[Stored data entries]
:::
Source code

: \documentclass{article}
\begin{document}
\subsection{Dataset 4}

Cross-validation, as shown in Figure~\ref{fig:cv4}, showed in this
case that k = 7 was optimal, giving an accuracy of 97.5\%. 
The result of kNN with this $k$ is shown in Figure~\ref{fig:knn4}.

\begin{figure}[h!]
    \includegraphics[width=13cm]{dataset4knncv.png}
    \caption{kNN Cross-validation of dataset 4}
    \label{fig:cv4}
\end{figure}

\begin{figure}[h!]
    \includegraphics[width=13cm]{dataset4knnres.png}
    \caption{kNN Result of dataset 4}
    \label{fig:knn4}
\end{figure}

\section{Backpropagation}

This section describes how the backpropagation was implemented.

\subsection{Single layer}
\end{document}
:::
- What is expected -
Write all the data out again, word for word.

- Answer -
Source code

: \documentclass{article}
\begin{document}
\subsection{Dataset 4}

Cross-validation, as shown in Figure~\ref{fig:cv4}, showed in this
case that k = 7 was optimal, giving an accuracy of 97.5\%. 
The result of kNN with this $k$ is shown in Figure~\ref{fig:knn4}.

\begin{figure}[h!]
    \includegraphics[width=13cm]{dataset4knncv.png}
    \caption{kNN Cross-validation of dataset 4}
    \label{fig:cv4}
\end{figure}

\begin{figure}[h!]
    \includegraphics[width=13cm]{dataset4knnres.png}
    \caption{kNN Result of dataset 4}
    \label{fig:knn4}
\end{figure}

\section{Backpropagation}

This section describes how the backpropagation was implemented.

\subsection{Single layer}
\end{document}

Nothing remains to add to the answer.